**Exercise directions**
Would you output the listing exactly, with every image omitted?

**Recorded data**
§
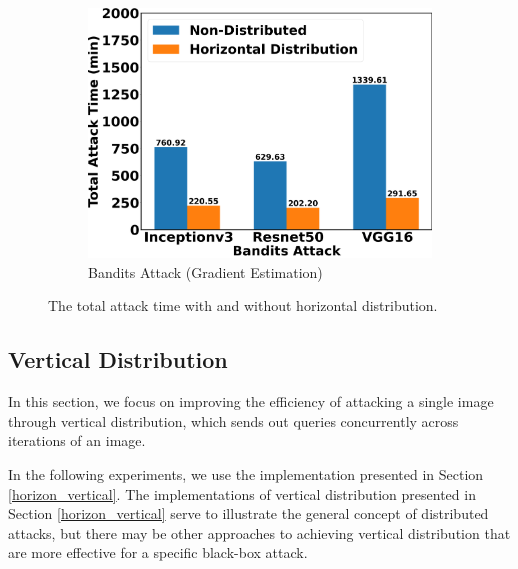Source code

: \begin{figure}[tbp]
\begin{subfigure}[b]{0.6\textwidth}
    \centering
    \includegraphics[width=\textwidth]{figures/chapter_classification/bandits_attack_horizontal_time.png}
    \caption{Bandits Attack (Gradient Estimation)}
    \label{fig:bandits_horizon}
\end{subfigure}
\caption{The total attack time with and without horizontal distribution.}
\label{fig.horizon_time}
\end{figure}

\clearpage

\subsection{Vertical Distribution}

In this section, we focus on improving the efficiency of attacking a single image through vertical distribution, which sends out queries concurrently across iterations of an image. 

In the following experiments, we use the implementation presented in Section \ref{horizon_vertical}. The implementations of vertical distribution presented in Section \ref{horizon_vertical} serve to illustrate the general concept of distributed attacks, but there may be other approaches to achieving vertical distribution that are more effective for a specific black-box attack.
§
**Output**
Source code

: \begin{figure}[tbp]
\begin{subfigure}[b]{0.6\textwidth}
    \centering
    \includegraphics[width=\textwidth]{figures/chapter_classification/bandits_attack_horizontal_time.png}
    \caption{Bandits Attack (Gradient Estimation)}
    \label{fig:bandits_horizon}
\end{subfigure}
\caption{The total attack time with and without horizontal distribution.}
\label{fig.horizon_time}
\end{figure}

\clearpage

\subsection{Vertical Distribution}

In this section, we focus on improving the efficiency of attacking a single image through vertical distribution, which sends out queries concurrently across iterations of an image. 

In the following experiments, we use the implementation presented in Section \ref{horizon_vertical}. The implementations of vertical distribution presented in Section \ref{horizon_vertical} serve to illustrate the general concept of distributed attacks, but there may be other approaches to achieving vertical distribution that are more effective for a specific black-box attack.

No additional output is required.